**Your goal**
Of all the lines below, output only those starting at the one with "joka johtaa opiskelijan" and ending at the one with "ohjelman käytön helppoudesta", both ends included, exactly as written.
________
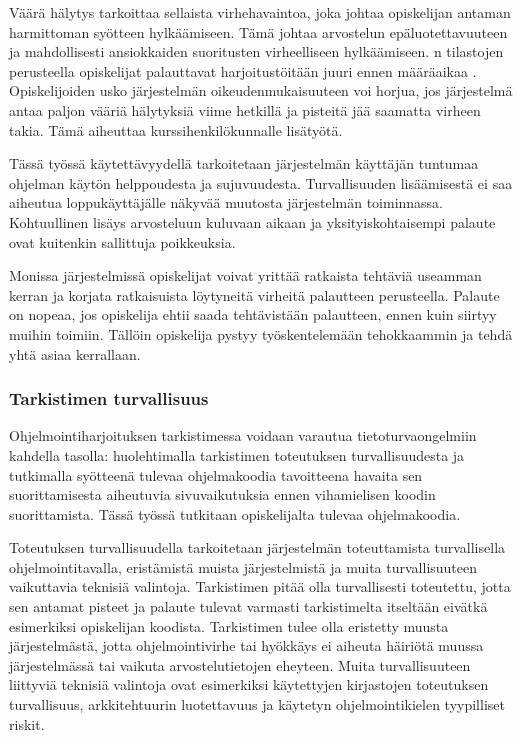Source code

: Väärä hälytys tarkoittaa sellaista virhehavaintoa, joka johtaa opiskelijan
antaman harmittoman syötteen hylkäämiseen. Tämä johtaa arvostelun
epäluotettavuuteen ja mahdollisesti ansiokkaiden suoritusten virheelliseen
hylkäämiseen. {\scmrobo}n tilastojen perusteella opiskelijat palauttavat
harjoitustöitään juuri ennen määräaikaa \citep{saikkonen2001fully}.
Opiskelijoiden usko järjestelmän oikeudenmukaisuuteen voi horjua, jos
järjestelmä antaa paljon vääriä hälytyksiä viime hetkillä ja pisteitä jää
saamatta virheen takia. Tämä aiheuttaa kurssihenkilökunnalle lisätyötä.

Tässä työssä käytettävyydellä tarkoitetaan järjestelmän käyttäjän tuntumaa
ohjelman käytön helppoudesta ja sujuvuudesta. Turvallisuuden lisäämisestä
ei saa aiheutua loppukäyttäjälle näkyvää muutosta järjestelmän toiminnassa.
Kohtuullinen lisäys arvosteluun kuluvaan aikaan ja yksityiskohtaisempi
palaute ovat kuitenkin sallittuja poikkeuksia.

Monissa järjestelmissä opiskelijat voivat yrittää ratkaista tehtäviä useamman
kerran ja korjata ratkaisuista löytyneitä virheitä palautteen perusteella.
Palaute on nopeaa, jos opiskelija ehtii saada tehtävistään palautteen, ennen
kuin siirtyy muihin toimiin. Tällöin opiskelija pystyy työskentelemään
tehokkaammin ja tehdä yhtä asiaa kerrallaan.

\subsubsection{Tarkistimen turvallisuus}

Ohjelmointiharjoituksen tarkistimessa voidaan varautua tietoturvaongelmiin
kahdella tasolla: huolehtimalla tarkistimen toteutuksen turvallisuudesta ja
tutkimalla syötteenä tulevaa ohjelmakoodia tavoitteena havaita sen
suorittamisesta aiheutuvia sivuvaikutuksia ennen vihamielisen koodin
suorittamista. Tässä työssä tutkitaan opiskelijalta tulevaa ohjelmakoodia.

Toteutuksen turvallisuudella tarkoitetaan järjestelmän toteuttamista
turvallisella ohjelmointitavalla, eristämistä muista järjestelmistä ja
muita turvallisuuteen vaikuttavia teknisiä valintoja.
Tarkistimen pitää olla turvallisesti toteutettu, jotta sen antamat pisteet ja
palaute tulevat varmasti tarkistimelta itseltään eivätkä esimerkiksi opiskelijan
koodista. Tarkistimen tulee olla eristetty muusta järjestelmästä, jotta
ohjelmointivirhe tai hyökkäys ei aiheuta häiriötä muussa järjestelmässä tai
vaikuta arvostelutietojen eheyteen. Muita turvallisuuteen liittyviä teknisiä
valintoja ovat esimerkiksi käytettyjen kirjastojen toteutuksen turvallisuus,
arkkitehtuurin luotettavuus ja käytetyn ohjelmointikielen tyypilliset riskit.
________
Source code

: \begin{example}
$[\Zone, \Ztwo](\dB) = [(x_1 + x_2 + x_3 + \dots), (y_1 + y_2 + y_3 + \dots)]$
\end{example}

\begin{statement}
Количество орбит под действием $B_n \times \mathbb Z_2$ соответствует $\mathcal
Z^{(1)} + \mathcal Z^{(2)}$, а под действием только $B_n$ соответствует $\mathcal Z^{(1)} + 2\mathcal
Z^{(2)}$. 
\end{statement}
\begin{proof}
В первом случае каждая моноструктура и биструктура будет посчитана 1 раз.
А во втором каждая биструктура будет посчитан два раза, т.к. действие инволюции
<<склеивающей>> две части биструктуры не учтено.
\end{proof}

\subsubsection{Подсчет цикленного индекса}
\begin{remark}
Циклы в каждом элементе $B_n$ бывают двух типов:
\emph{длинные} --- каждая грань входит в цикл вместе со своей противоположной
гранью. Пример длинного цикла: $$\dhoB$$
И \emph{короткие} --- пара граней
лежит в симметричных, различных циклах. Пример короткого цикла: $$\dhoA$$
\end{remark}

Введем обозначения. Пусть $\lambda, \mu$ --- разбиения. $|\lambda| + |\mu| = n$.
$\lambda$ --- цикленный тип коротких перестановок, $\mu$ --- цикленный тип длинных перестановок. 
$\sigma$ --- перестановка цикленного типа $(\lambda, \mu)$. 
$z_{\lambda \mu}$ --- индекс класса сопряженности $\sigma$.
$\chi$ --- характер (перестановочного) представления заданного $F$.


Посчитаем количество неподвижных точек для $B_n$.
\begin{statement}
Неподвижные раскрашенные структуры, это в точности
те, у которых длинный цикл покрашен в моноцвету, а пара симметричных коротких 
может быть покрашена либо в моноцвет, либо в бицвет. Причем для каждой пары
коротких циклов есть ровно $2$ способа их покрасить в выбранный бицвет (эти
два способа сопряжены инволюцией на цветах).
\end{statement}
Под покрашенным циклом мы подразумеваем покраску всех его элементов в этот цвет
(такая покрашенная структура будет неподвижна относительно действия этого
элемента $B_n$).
________
**Exercise solution**
: Väärä hälytys tarkoittaa sellaista virhehavaintoa, joka johtaa opiskelijan
antaman harmittoman syötteen hylkäämiseen. Tämä johtaa arvostelun
epäluotettavuuteen ja mahdollisesti ansiokkaiden suoritusten virheelliseen
hylkäämiseen. {\scmrobo}n tilastojen perusteella opiskelijat palauttavat
harjoitustöitään juuri ennen määräaikaa \citep{saikkonen2001fully}.
Opiskelijoiden usko järjestelmän oikeudenmukaisuuteen voi horjua, jos
järjestelmä antaa paljon vääriä hälytyksiä viime hetkillä ja pisteitä jää
saamatta virheen takia. Tämä aiheuttaa kurssihenkilökunnalle lisätyötä.

Tässä työssä käytettävyydellä tarkoitetaan järjestelmän käyttäjän tuntumaa
ohjelman käytön helppoudesta ja sujuvuudesta. Turvallisuuden lisäämisestä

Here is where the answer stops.